Wednesday, June 17, 2009

Straubing Regensburg Bodemais and all that glass

Mitterfels
Our last couple of days in Mitterfels have been spent exploring a little more locally. This is very pretty country with hills and valleys, forests and farmland, all in shades of green. Farmers have been harvesting their hay while the sun shines. Weather is very changeable, with black clouds and a few light showers suddenly transformed by sunshine that is soon very warm. Jan and Barry went for a long walk early this morning and were pleased to sight a deer, like one we had viewed from the road yesterday.

Straubing
We all went into our most local city, Straubing, expecting a guided walk in English, but it wasn't available, so we did our own sight seeing, much of it inside lovely homewares stores where Jan and I both made purchases. Straubing has a very attractive pedestrian centre with lots of interesting historic buildings, cafes, jazz playing, a market in the street from which we purchased luscious cherries. Every year the city hosts the second largest beer festival in Germany (after Munich.)














We watched a man re-tiling a roof five stories above the street, standing almost vertically without any form of safety harness.

Bodemais
In the afternoon we drove to Bodemais, a dot on the map, but a very busy centre for factory outlet stores selling glass and ceramics, dominated by the massive glass manufacturer, Joska Crystal.
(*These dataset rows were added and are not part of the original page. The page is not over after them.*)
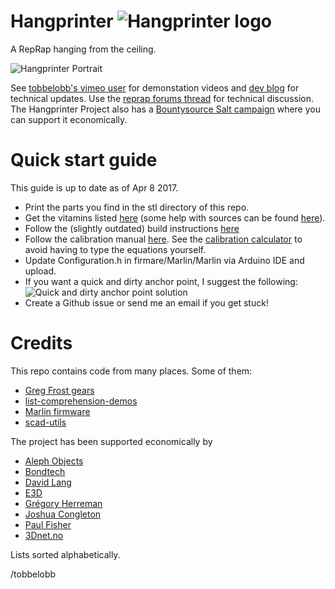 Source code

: Hangprinter ![Hangprinter logo](https://vitana.se/opr3d/tbear/bilder/logo_blue_50.png)
===========

A RepRap hanging from the ceiling.

![Hangprinter Portrait](https://vitana.se/opr3d/tbear/bilder/Sideview_rot_liten.JPG)

See [tobbelobb's vimeo user](https://vimeo.com/user23166500) for demonstation videos and [dev blog](https://vitana.se/opr3d/tbear) for technical updates.
Use the [reprap forums thread](http://forums.reprap.org/read.php?1,738858) for technical discussion.
The Hangprinter Project also has a [Bountysource Salt campaign](https://salt.bountysource.com/teams/hangprinter) where you can support it economically.


Quick start guide
======
This guide is up to date as of Apr 8 2017.
* Print the parts you find in the stl directory of this repo.
* Get the vitamins listed [here](http://www.appropedia.org/Clerck,_a_RepRap_3D_printer_hanging_from_the_ceiling#Costs) (some help with sources can be found [here](https://docs.google.com/spreadsheets/d/1KG-mppoRfgcM9aCTWDJxUgEF1-imCNuGGyRYKuE3kvw/edit#gid=0)).
* Follow the (slightly outdated) build instructions [here](https://vitana.se/opr3d/tbear/index.html#Clerck_assembly_manual)
* Follow the calibration manual [here](https://vitana.se/opr3d/tbear/index.html#hangprinter_project_21). See the [calibration calculator](http://hangprinter.org/calculate.html) to avoid having to type the equations yourself.
* Update Configuration.h in firmare/Marlin/Marlin via Arduino IDE and upload.
* If you want a quick and dirty anchor point, I suggest the following:
![Quick and dirty anchor point solution](https://vitana.se/opr3d/tbear/bilder/quick_and_dirty_anchor_point_liten.JPG)
* Create a Github issue or send me an email if you get stuck!

Credits
============
This repo contains code from many places. Some of them:
* [Greg Frost gears](http://www.thingiverse.com/thing:3575)
* [list-comprehension-demos](https://github.com/openscad/list-comprehension-demos)
* [Marlin firmware](https://github.com/MarlinFirmware/Marlin)
* [scad-utils](https://github.com/openscad/scad-utils)

The project has been supported economically by
* [Aleph Objects](https://www.alephobjects.com/)
* [Bondtech](http://www.bondtech.se/)
* [David Lang](https://www.bountysource.com/people/50149-david-lang)
* [E3D](https://e3d-online.com)
* [Grégory Herreman](https://www.bountysource.com/people/49670-gregory-herreman)
* [Joshua Congleton](https://www.bountysource.com/people/49918-joshua-congleton)
* [Paul Fisher](https://www.bountysource.com/people/50118-paul-fisher)
* [3Dnet.no](https://3dnet.no)

Lists sorted alphabetically.

/tobbelobb
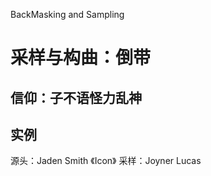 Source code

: BackMasking and Sampling

# 采样与构曲：倒带

## 信仰：子不语怪力乱神

## 实例

源头：Jaden Smith 《Icon》
采样：Joyner Lucas 

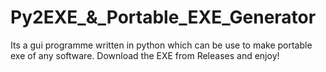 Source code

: # Py2EXE_&_Portable_EXE_Generator
Its a gui programme written in python which can be use to make portable exe of any software.
Download the EXE from Releases and enjoy!
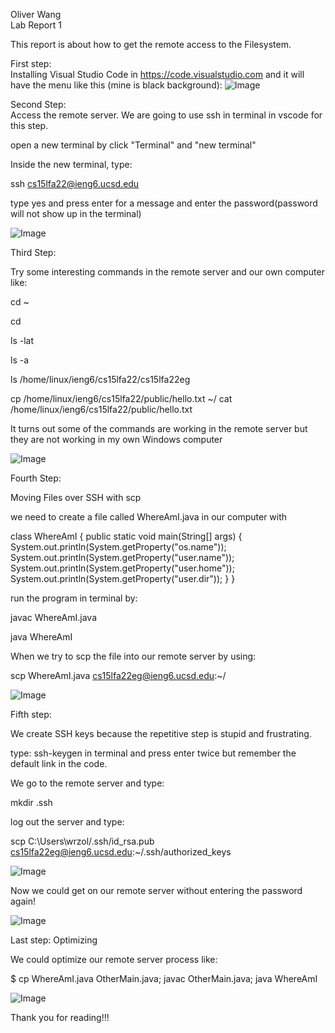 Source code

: Oliver Wang\
Lab Report 1

This report is about how to get the remote access to the Filesystem.

First step:\
Installing Visual Studio Code in <https://code.visualstudio.com> and it will have the menu like this (mine is black background):
![Image](https://i.imgur.com/sD07tuI.png)

Second Step:\
Access the remote server. We are going to use ssh in terminal in vscode for this step. 

open a new terminal by click "Terminal" and "new terminal"

Inside the new terminal, type:

ssh cs15lfa22@ieng6.ucsd.edu 


type yes and press enter for a message and enter the password(password will not show up in the terminal)

![Image](https://i.imgur.com/NE95Bh9.png)

Third Step:

Try some interesting commands in the remote server and our own computer like:

cd ~

cd

ls -lat

ls -a

ls /home/linux/ieng6/cs15lfa22/cs15lfa22eg

cp /home/linux/ieng6/cs15lfa22/public/hello.txt ~/
cat /home/linux/ieng6/cs15lfa22/public/hello.txt

It turns out some of the commands are working in the remote server but they are not working in my own Windows computer


![Image](https://i.imgur.com/36JyEMM.png)

Fourth Step:

Moving Files over SSH with scp

we need to create a file called WhereAmI.java in our computer with 

class WhereAmI {
  public static void main(String[] args) {
    System.out.println(System.getProperty("os.name"));
    System.out.println(System.getProperty("user.name"));
    System.out.println(System.getProperty("user.home"));
    System.out.println(System.getProperty("user.dir"));
  }
}

run the program in terminal by:

javac WhereAmI.java

java WhereAmI

When we try to scp the file into our remote server by using:

scp WhereAmI.java cs15lfa22eg@ieng6.ucsd.edu:~/



![Image](https://i.imgur.com/xpMOQuS.png)


Fifth step:

We create SSH keys because the repetitive step is stupid and frustrating.

type: ssh-keygen in terminal and press enter twice but remember the default link in the code.

We go to the remote server and type:

mkdir .ssh

log out the server and type: 

scp C:\Users\wrzol/.ssh/id_rsa.pub cs15lfa22eg@ieng6.ucsd.edu:~/.ssh/authorized_keys

![Image](https://i.imgur.com/SyJweTI.png)

Now we could get on our remote server without entering the password again!

![Image](https://i.imgur.com/m3JuzYj.png)

Last step: Optimizing

We could optimize our remote server process like:

$ cp WhereAmI.java OtherMain.java; javac OtherMain.java; java WhereAmI

![Image](https://i.imgur.com/slxwAKn.png)


Thank you for reading!!!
The store was enormous, and we only visited the smaller of the two, and we watched some glass blowing and glass etching. Prices were very reasonable.

In the evening we drove around our own little community Mitterfels and found it to be larger than we had previously thought, with numerous dining options. We ate another traditional German meal at a local guesthouse with a bar/restaurant. It was very cheap and tasty, but unsophisticated food. John and I had a serve of 2 minced meat patties served with boiled potatoes and a small side salad with pickled beetroot, carrot, cabbage and lettuce. With large glasses of wine, the bill for two of us was 15Euro (about $27).

Regensburg
Regensburg was our destination for today. The centre of the city is a UNESCO Heritage Site, with the largest intact medieval cityscape. There is little parking close to the centre but after driving around in ever decreasing circles we found a convenient parking spot. Surrounding the old centre is a large industrial estate including BMW and Siemens factories. Our first old town visit was to the Thurn und Taxis museum where we visited the Treasury and Carriage Room. The Thurn und Taxis family were responsible for establishing a mail delivery service and the logo of the horn which announced the mail delivery is still in evidence on all post offices. They were incredibly wealthy princes and today we viewed a part of their treasures. It was all splendid, including, porcelain, gold and silver objects, furniture, guns, and beautiful carriages, but probably the treasures that gave us the greatest delight was the collection of snuff boxes.


A German couple stopped to chat to us, amazed that we had traveled so long by plane to get to Europe. (This is a repeated refrain. I think airlines need to address this issue in their advertising, so that Europeans, and Americans, don't continue to feel it is too far to travel.) They were very charming and told us that although they live in Frankfurt they go to Regensburg every Wednesday for breakfast. We are still not sure if they were joking or not.





The four of us then joined a small group on a guided walking tour of the city for one and a half hours. We had an excellent local guide and learned much about the city, famous for the wealth of its merchant class who built huge mansions with towers. (The towers were totally useless, purely symbolic of the owner's wealth).

There was an curious moment when a group of girls asked if one of them could be photographed with us as they needed a photograph of one of them taken with four people all wearing hats. It was some type of school exercise. These projects set for students seem very odd indeed, but of course we were happy to oblige.

People have been, almost without exception, polite, friendly, helpful, good-natured. Young women working in shops apologise for the quality of their English, rather than expect us to have any German. Menus are often produced in English, or the staff are happy to translate menu items.

After the tour, in very bright sun and walking on cobbled streets, we were all in need of something to eat. Jan and Barry chose sausages and sauerkraut at the oldest sausage bar in the world (800 years); but I felt I couldn't face another sausage so John and I had a French meal at a little cafe in one of the narrow side alleys. My Salade Nicoise was excellent and John had a good salad of shrimps and mushrooms.

The restaurant's downstairs toilets had a glass wall which looked into what seemed like a bottomless medieval pit. A very eerie experience.

We then retraced our steps to visit some antique shops we had seen earlier and made a couple of small purchases.










We joined Jan and Barry on the ancient stone bridge, built in 1135. It has stood the test of time very well, and until recently was open to vehicles, but the practice of putting salt on the road in winter to protect motorists has now done damage to the stones, so they are trying to rescue it from further deterioration. It is a lovely outlook from the bridge to the city.